GRanking guesses... 100/12972 words (16 min left) # Julia 
GRanking guesses... 100/12972 words (20 min left) # Rust

I hope someone replies to that post and clears such claims about Julia by seemingly inexperienced programmers. That said, I still second the suggestion by @GunnarFarneback to use an SVector and redesign the whole code if one desires speed.

7 Likes

This is crazy, why are you using vectors of Char to work with strings?

3 Likes

That makes no sense. It is possible to write slow code in any language and no compiler can save you.

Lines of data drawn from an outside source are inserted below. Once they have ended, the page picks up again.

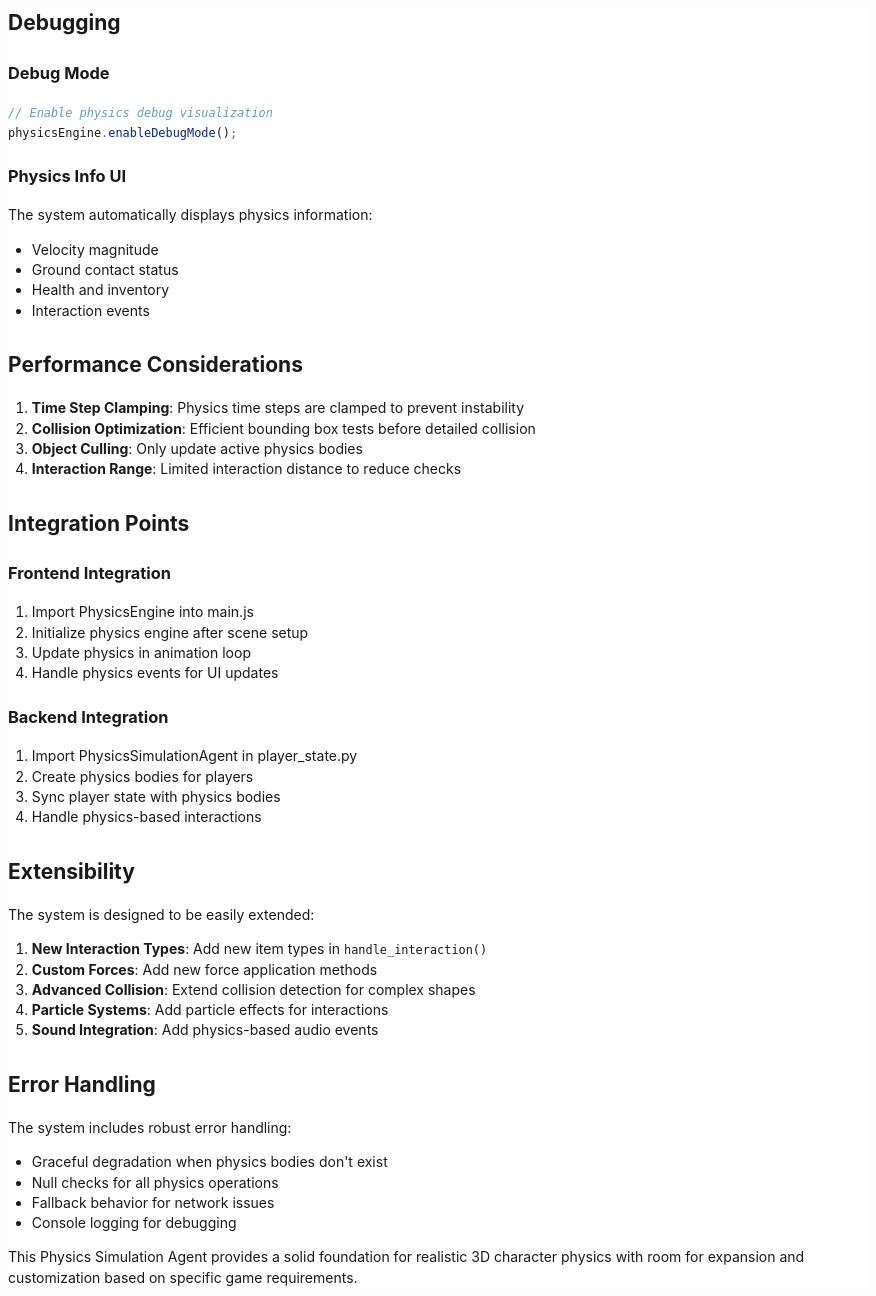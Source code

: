 ## Debugging

### Debug Mode
```javascript
// Enable physics debug visualization
physicsEngine.enableDebugMode();
```

### Physics Info UI
The system automatically displays physics information:
- Velocity magnitude
- Ground contact status
- Health and inventory
- Interaction events

## Performance Considerations

1. **Time Step Clamping**: Physics time steps are clamped to prevent instability
2. **Collision Optimization**: Efficient bounding box tests before detailed collision
3. **Object Culling**: Only update active physics bodies
4. **Interaction Range**: Limited interaction distance to reduce checks

## Integration Points

### Frontend Integration
1. Import PhysicsEngine into main.js
2. Initialize physics engine after scene setup
3. Update physics in animation loop
4. Handle physics events for UI updates

### Backend Integration
1. Import PhysicsSimulationAgent in player_state.py
2. Create physics bodies for players
3. Sync player state with physics bodies
4. Handle physics-based interactions

## Extensibility

The system is designed to be easily extended:

1. **New Interaction Types**: Add new item types in `handle_interaction()`
2. **Custom Forces**: Add new force application methods
3. **Advanced Collision**: Extend collision detection for complex shapes
4. **Particle Systems**: Add particle effects for interactions
5. **Sound Integration**: Add physics-based audio events

## Error Handling

The system includes robust error handling:
- Graceful degradation when physics bodies don't exist
- Null checks for all physics operations
- Fallback behavior for network issues
- Console logging for debugging

This Physics Simulation Agent provides a solid foundation for realistic 3D character physics with room for expansion and customization based on specific game requirements.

In fact, most of the compiler is shared between Julia and Rust (LLVM).

8 Likes

I’ve implemented the following optimizations, ranked by the improvement they make:

  1. (This is a bugfix, rather) Concatenation instead of destructive extension of words: allowed_guesses = [words; non_solution_words] (4700 min → 150 min)
  2. Using NTuple{5, UInt8} instead of String to store and rank words (thanks to @GunnarFarneback for the idea) (150 min → 20 min)
  3. Using Int8 for index in the Constraint struct (20 min → 15 min)
  4. Removing non-const globals (no noticeable effect)

Github gist:
https://gist.github.com/vvpisarev/9da868c876ae01ed801ce97d7440218f

The offered choices seem to match those on the author’s website, so it looks like concatenation is what the author did have in mind writing the append!.

18 Likes

In this case, it might make sense because instead of working with arbitrary strings you always have exactly 5 characters and you might want to be able to mutate the current answer to get a new trial, instead of allocating a bunch of different strings.

1 Like

That part makes sense, but Vector{UInt8} is 4x smaller.

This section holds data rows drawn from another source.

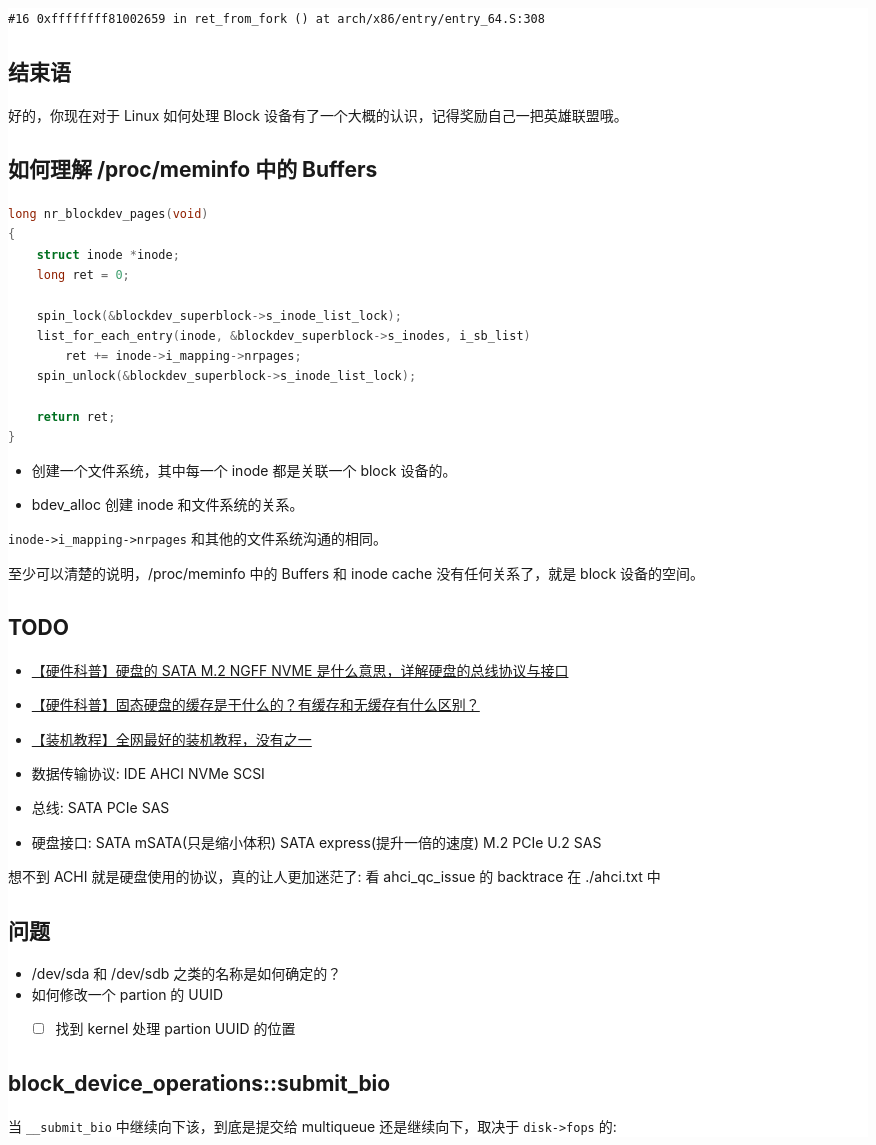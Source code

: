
 ```txt
#16 0xffffffff81002659 in ret_from_fork () at arch/x86/entry/entry_64.S:308
```

## 结束语
好的，你现在对于 Linux 如何处理 Block 设备有了一个大概的认识，记得奖励自己一把英雄联盟哦。

## 如何理解 /proc/meminfo 中的 Buffers
```c
long nr_blockdev_pages(void)
{
	struct inode *inode;
	long ret = 0;

	spin_lock(&blockdev_superblock->s_inode_list_lock);
	list_for_each_entry(inode, &blockdev_superblock->s_inodes, i_sb_list)
		ret += inode->i_mapping->nrpages;
	spin_unlock(&blockdev_superblock->s_inode_list_lock);

	return ret;
}
```
- 创建一个文件系统，其中每一个 inode 都是关联一个 block 设备的。

- bdev_alloc 创建 inode 和文件系统的关系。

`inode->i_mapping->nrpages` 和其他的文件系统沟通的相同。

至少可以清楚的说明，/proc/meminfo 中的 Buffers 和 inode cache 没有任何关系了，就是 block 设备的空间。

## TODO

- [【硬件科普】硬盘的 SATA M.2 NGFF NVME 是什么意思，详解硬盘的总线协议与接口](https://www.bilibili.com/video/BV1Qv411t7ZL)
- [【硬件科普】固态硬盘的缓存是干什么的？有缓存和无缓存有什么区别？](https://www.bilibili.com/video/BV1aF411u7Ct)
- [【装机教程】全网最好的装机教程，没有之一](https://www.bilibili.com/video/BV1BG4y137mG)


- 数据传输协议: IDE AHCI NVMe SCSI
- 总线: SATA PCIe SAS
- 硬盘接口: SATA mSATA(只是缩小体积) SATA express(提升一倍的速度) M.2 PCIe U.2 SAS

想不到 ACHI 就是硬盘使用的协议，真的让人更加迷茫了:
看 ahci_qc_issue 的 backtrace 在 ./ahci.txt 中

## 问题
- /dev/sda 和 /dev/sdb 之类的名称是如何确定的？
- 如何修改一个 partion 的 UUID
  - [ ] 找到 kernel 处理 partion UUID 的位置


## block_device_operations::submit_bio

当 `__submit_bio` 中继续向下该，到底是提交给 multiqueue 还是继续向下，取决于 `disk->fops` 的:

I think the real morale of the story is to extend the title of the blog post,

Sometimes, rewriting in another language works

with

…because you might not make the same bug in both implementations.

20 Likes

I’m not so sure about all the optimizations proposed for the Strings. I don’t know Rust, so I looked up what Rust’s strings are like:

There are two types of strings in Rust: String and &str .
A String is stored as a vector of bytes ( Vec<u8> ), but guaranteed to always be a > valid UTF-8 sequence. String is heap allocated, growable and not null terminated.
&str is a slice ( &[u8] ) that always points to a valid UTF-8 sequence, and can be used to view into a String , just like &[T] is a view into Vec<T> .

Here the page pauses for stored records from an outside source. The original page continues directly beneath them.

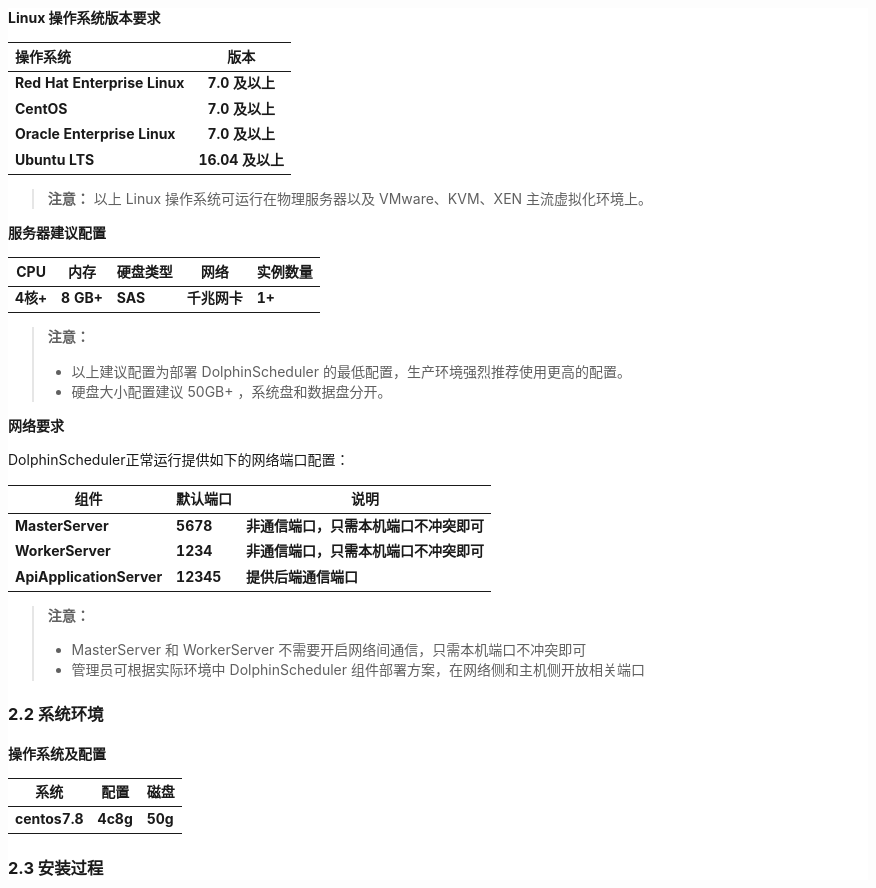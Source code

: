 **Linux 操作系统版本要求**

| **操作系统**                 |     **版本**     |
| :--------------------------- | :--------------: |
| **Red Hat Enterprise Linux** |  **7.0 及以上**  |
| **CentOS**                   |  **7.0 及以上**  |
| **Oracle Enterprise Linux**  |  **7.0 及以上**  |
| **Ubuntu LTS**               | **16.04 及以上** |

> **注意：** 以上 Linux 操作系统可运行在物理服务器以及 VMware、KVM、XEN 主流虚拟化环境上。



**服务器建议配置**

| **CPU**  | **内存**  | **硬盘类型** | **网络**     | **实例数量** |
| -------- | --------- | ------------ | ------------ | ------------ |
| **4核+** | **8 GB+** | **SAS**      | **千兆网卡** | **1+**       |

> **注意：**
>
> - 以上建议配置为部署 DolphinScheduler 的最低配置，生产环境强烈推荐使用更高的配置。
> - 硬盘大小配置建议 50GB+ ，系统盘和数据盘分开。



**网络要求**

DolphinScheduler正常运行提供如下的网络端口配置：

| **组件**                 | **默认端口** | **说明**                               |
| ------------------------ | ------------ | -------------------------------------- |
| **MasterServer**         | **5678**     | **非通信端口，只需本机端口不冲突即可** |
| **WorkerServer**         | **1234**     | **非通信端口，只需本机端口不冲突即可** |
| **ApiApplicationServer** | **12345**    | **提供后端通信端口**                   |

> **注意：**
>
> - MasterServer 和 WorkerServer 不需要开启网络间通信，只需本机端口不冲突即可
> - 管理员可根据实际环境中 DolphinScheduler 组件部署方案，在网络侧和主机侧开放相关端口



### 2.2 系统环境

**操作系统及配置**

| **系统**      | **配置** | **磁盘** |
| ------------- | -------- | -------- |
| **centos7.8** | **4c8g** | **50g**  |



### 2.3 安装过程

The Rust version seems to mainly work with &str but also makes Strings in the guessing game and its rank_guesses call (Choice contains a String). I’m not exactly sure what the Julia equivalents would be (the views could be SubString or StringViews.jl?), but it wouldn’t seem fair to only use stack-allocated or non-UTF8 structures when comparing to the Rust version. The original post fully admits its algorithm is suboptimal, so there is a lot of room for optimization in both languages’ versions that will have little to do with the comparison.

Of course, easy switches to simpler and faster data structures isn’t something to normally overlook and could be showed off in tandem to a faithful comparison. Also, Julia’s parametric types and multiple dispatch could allow reusing code for words of different lengths, which could be a Wordle option in the future.